Norman Rosenberg: Absolutely, Kieran. Yes. RPM continues to be a part of all of the new deals on the mobile health side, particularly with the care gap closure programs and our payer partnerships. Because ultimately, what it’s there for is to lower the cost of care, provide proactive care, keep patients out of the hospital. So as we go and do care gap closure that we talked about, all the care gap closure services that we provide, if we do see candidates, we do visit with patients that are good candidates for RPM platform. That’s the time that we would enroll them. We’re already in their home. We would enroll them in the program. And then obviously, we’d begin monitoring them from there. So it’s absolutely symbiotic with our care gap closure programs with a lot of our mobile health deployments, and it continues to be a big driver for us for the future. We’re excited about it.
Operator: The next question is a follow-up from Richard Close. Please go ahead.
Richard Close: Yes. Norm, is there any way you could give us for the transport volumes and the pricing that will be in the queue?
Norman Rosenberg: I don’t know it off the top of my head, but we’ll put the Q in there. It will be in the Q within 24 hours. Just to give you an idea, the volumes were up double digits, if I looked at Q2 versus Q2. But I think maybe even over 20%, but definitely double digits. And the year-over-year average price also went up. I just don’t want to quote the wrong number to you, but I can tell you directionally where it is. And then it will be out there tomorrow.

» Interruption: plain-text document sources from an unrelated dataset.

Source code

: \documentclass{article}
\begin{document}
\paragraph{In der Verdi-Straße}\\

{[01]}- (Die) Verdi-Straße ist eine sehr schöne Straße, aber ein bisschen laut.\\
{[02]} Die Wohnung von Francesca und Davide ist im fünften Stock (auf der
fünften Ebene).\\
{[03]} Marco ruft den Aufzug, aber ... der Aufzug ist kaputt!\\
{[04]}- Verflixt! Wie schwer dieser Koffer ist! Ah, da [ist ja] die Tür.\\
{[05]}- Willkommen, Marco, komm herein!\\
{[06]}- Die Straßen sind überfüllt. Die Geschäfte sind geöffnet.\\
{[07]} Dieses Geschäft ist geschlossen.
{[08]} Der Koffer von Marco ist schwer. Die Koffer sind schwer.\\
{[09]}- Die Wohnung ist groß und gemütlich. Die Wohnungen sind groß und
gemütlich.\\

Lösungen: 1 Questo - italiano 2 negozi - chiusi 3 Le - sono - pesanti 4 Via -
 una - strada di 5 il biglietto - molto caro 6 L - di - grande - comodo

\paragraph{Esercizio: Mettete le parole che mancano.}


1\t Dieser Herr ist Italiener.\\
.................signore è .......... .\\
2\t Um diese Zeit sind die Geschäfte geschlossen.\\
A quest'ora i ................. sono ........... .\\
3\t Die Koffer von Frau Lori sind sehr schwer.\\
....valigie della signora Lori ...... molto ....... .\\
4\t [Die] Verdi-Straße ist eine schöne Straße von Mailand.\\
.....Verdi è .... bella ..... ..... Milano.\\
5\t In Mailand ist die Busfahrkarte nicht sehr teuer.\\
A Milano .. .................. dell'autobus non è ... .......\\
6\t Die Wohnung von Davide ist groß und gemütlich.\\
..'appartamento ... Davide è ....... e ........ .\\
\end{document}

Richard Close: Okay. And then with respect to free cash flow, I appreciate the comments on the collections in the second quarter and DSOs and whatnot. So how are you thinking about free cash flow, maybe conversion of adjusted EBITDA to free cash flow for the year?
Norman Rosenberg: So first, let’s look at where we are at the halfway point, and we did include the cash flow statement as we typically do in the earnings release. So what I like to do, given the way working capital has had such an impact on our results, on our operating cash flow. I’d like to take the operating cash flow piece and split it into two pieces. So you have the net income or net loss as it were and adding back the noncash items, that’s one piece and then you have the changes in the working capital categories. And that gives you a little bit of an idea. The working capital stuff is going to continue to be a drain. If you look at the first half of the year, all of the negative on the operating cash flow side and then some came from the working capital category.

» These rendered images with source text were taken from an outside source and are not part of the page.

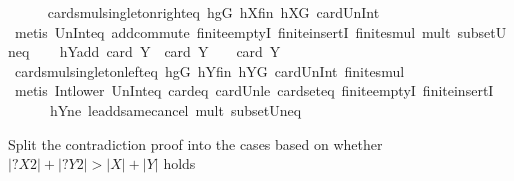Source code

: \begin{isabellebody}
\ \ \ \ \isamarkupfalse%
\ card{\isacharunderscore}{\kern0pt}smul{\isacharunderscore}{\kern0pt}singleton{\isacharunderscore}{\kern0pt}right{\isacharunderscore}{\kern0pt}eq\ hgG\ hXfin\ hXG\ card{\isacharunderscore}{\kern0pt}Un{\isacharunderscore}{\kern0pt}Int\isanewline
\ \ \ \ \isamarkupfalse%
\ {\isacharparenleft}{\kern0pt}metis\ Un{\isacharunderscore}{\kern0pt}Int{\isacharunderscore}{\kern0pt}eq{\isacharparenleft}{\kern0pt}{}{\isacharparenright}{\kern0pt}\ add{\isachardot}{\kern0pt}commute\ finite{\isachardot}{\kern0pt}emptyI\ finite{\isachardot}{\kern0pt}insertI\ finite{\isacharunderscore}{\kern0pt}smul\ mult{\isacharunderscore}{\kern0pt}{}\ subset{\isacharunderscore}{\kern0pt}Un{\isacharunderscore}{\kern0pt}eq{\isacharparenright}{\kern0pt}\isanewline
\ \ \isamarkupfalse%
\ hYadd{\isacharcolon}{\kern0pt}\ {\isachardoublequoteopen}card\ {\isacharquery}{\kern0pt}Y{}\ {\isacharplus}{\kern0pt}\ card\ {\isacharquery}{\kern0pt}Y{}\ {\isacharequal}{\kern0pt}\ {}\ {\isacharasterisk}{\kern0pt}\ card\ Y{\isachardoublequoteclose}\isanewline
\ \ \ \ \isamarkupfalse%
\ card{\isacharunderscore}{\kern0pt}smul{\isacharunderscore}{\kern0pt}singleton{\isacharunderscore}{\kern0pt}left{\isacharunderscore}{\kern0pt}eq\ hgG\ hYfin\ hYG\ card{\isacharunderscore}{\kern0pt}Un{\isacharunderscore}{\kern0pt}Int\ finite{\isacharunderscore}{\kern0pt}smul\isanewline
\ \ \ \ \isamarkupfalse%
\ {\isacharparenleft}{\kern0pt}metis\ Int{\isacharunderscore}{\kern0pt}lower{}\ Un{\isacharunderscore}{\kern0pt}Int{\isacharunderscore}{\kern0pt}eq{\isacharparenleft}{\kern0pt}{}{\isacharparenright}{\kern0pt}\ card{\isacharunderscore}{\kern0pt}{}{\isacharunderscore}{\kern0pt}eq\ card{\isacharunderscore}{\kern0pt}Un{\isacharunderscore}{\kern0pt}le\ card{\isacharunderscore}{\kern0pt}seteq\ finite{\isachardot}{\kern0pt}emptyI\ finite{\isachardot}{\kern0pt}insertI\ \ \isanewline
\ \ \ \ \ \ hY{}ne\ le{\isacharunderscore}{\kern0pt}add{\isacharunderscore}{\kern0pt}same{\isacharunderscore}{\kern0pt}cancel{}\ mult{\isacharunderscore}{\kern0pt}{}\ subset{\isacharunderscore}{\kern0pt}Un{\isacharunderscore}{\kern0pt}eq{\isacharparenright}{\kern0pt}%
\begin{isamarkuptext}%
Split the contradiction proof into the cases based on whether $|?X2| + |?Y2| > |X| + |Y|$ holds%
\end{isamarkuptext}\isamarkuptrue%
\ \ \isamarkupfalse%

\end{isabellebody}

So we had a $14 million, $15 million increase in AR versus the end of the year, we had a $14 million, $15 million decrease in accounts payable, so that we really had a big negative cash cycle there. On the other hand, when you look at the cash flow that was generated from operations, what I’d like to call the P&L cash flow, I think it worked out to roughly $16 million in the first half of the year. which is kind of what we had been running at when we think of being able to generate $30 million to $40 million of operating cash flow. So if we were at a point where we could get the working capital to be a net zero effect, that’s kind of the cash flow generation that you’re looking at. So I would compare the $14.7 million, I think, it was, of adjusted EBITDA that we generated in the first 6 months of the year with about $16 million of P&L cash flow, right, absent the impact of the working capital categories over that same period of time.